"Language, as well as the faculty of speech, was the immediate gift of God." ~ Noah Webster



Sunday, January 27, 2019

She Saw The Mountains

The sky was a clear and brilliant blue; the January sun sparkled on the lingering snow. The mountains, cloaked in a cover of white, stood strongly, miles beyond the prairie that I so love. They stand surrounding the prairie like the walls of a protective fortress. My husband and I drove without conversation, only listening to Ronnie Dunn on the radio. It wasn't the influence of his lyrics that impacted my reflection today, though I am sure they contributed in part. Unexpectedly, quiet tears began to fall down my face.

I had driven this drive many, many times over the years. My love of the prairie goes to the deepest recesses of my youth with memories that are always ready to come to the surface, should I allow them.

Today, those memories were of my mama. It was without fail that she commented on this very same scene every single time we drove it. "Look at those mountains!" she would exclaim without fail. "Oh, those mountains are so beautiful, today."

She loved the mountains. She was a North Idaho girl from birth. She was raised in the majestic beauty of the North Country. Never did it leave her soul.

"Yes, but look at the prairie!" I would answer. I loved the expanse of it, the blue grass (or whatever, later, might be growing) which seemed to spread for miles before reaching the base of any of our mountains. The scent of mint, or freshly cut hay; the swish, swish, swish of irrigation sprinklers as crops were watered in summertime. It was all of those things that simply exaggerated the emotion that was heightened by all of my 5 senses every time I passed this way.

But today, I remembered Mama. I could see her in my mind, riding shotgun next to me as I drove - to town, to doctor appointment; to coffee or lunch - wherever it was, we might be going. I could hear her soft, gentle voice, as she commented on the mountain view that she loved. Soft, yet pleased; always ready to enjoy whatever moment it was that she was then experiencing.

I have thought of these moments many times over the years and smiled at our differing point of reference. It was the exact same scene, but viewed through a different lens, a different heart. And yet, somehow it was the same. She saw the mountains, I saw the prairie. But yet it was the exact same landscape. What was different was the focal point of our attention; what was the same, was a panorama of beauty bringing the joy of creation, and appreciation of the area in which we live. Same view, different perspective. Truly, one is enhanced by the splendor of the other. Seems like there might be a lesson in that.
 
But today, things were just a bit different for me, thus the tears. Today, I realized that perhaps just enjoying the moment, (which I am guilty of not doing well enough) is something I should do more of - just like Mama. In this moment, I was missing every part of who she was.
 
And in all of that, on this day, it was very, very important for me to simply see the mountains.

Friday, January 4, 2019

The Things That Call Us Home

Christmas was a bit different for us this year. It wasn't bad; quite the contrary. It turned out to be extremely special, but it was different. It was the kids' turn to go to the other set of parents this year, so this would be my first Christmas without Matt. With both my folks being gone now, truthfully, I wanted something different. I wanted solitude. I'm not sure why, but in retrospect, it was more than that. It actually seemed like I was being called "home".  

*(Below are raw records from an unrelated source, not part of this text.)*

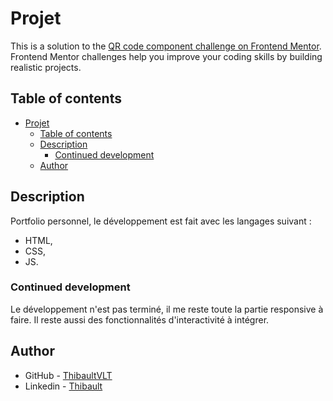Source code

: # Projet

This is a solution to the [QR code component challenge on Frontend Mentor](https://www.frontendmentor.io/challenges/qr-code-component-iux_sIO_H). Frontend Mentor challenges help you improve your coding skills by building realistic projects. 

## Table of contents

- [Projet](#projet)
  - [Table of contents](#table-of-contents)
  - [Description](#description)
    - [Continued development](#continued-development)
  - [Author](#author)

## Description

Portfolio personnel, le développement est fait avec les langages suivant :
- HTML,
- CSS,
- JS.

### Continued development

Le développement n'est pas terminé, il me reste toute la partie responsive à faire.
Il reste aussi des fonctionnalités d'interactivité à intégrer.

## Author

- GitHub - [ThibaultVLT](https://github.com/ThibaultVlt)
- Linkedin - [Thibault](https://www.linkedin.com/in/thibaultvollet/)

Maybe it was just that the Lord knew that was where my heart was this year. I don't know. But we went "home". And it was a series of God Winks that made the day very, very special.

Bonners had never been the home where I had actually lived. But my Mom always called it "home" while my siblings and I were growing up, so in my heart that is the place that most feels like home to me. A sense of roots, I guess. It was wear she grew up. And it's a place where I only have happy memories. Truthfully, I can't think of a bad recollection there. I am not going to try too hard, because I have made a storybook of memories in my mind, that I do not want to invade or encroach with something anything less than positive.

In some ways, our visit was planned; in some ways, it was purely happenstance. We fed both sets of animals and while on the last set, I told my husband..."Let's go to Bonners in time to hear the noon whistle."

"Ok, well we better get going, then". Not even a second thought from him. That was the first God Wink among many that would take place on this day.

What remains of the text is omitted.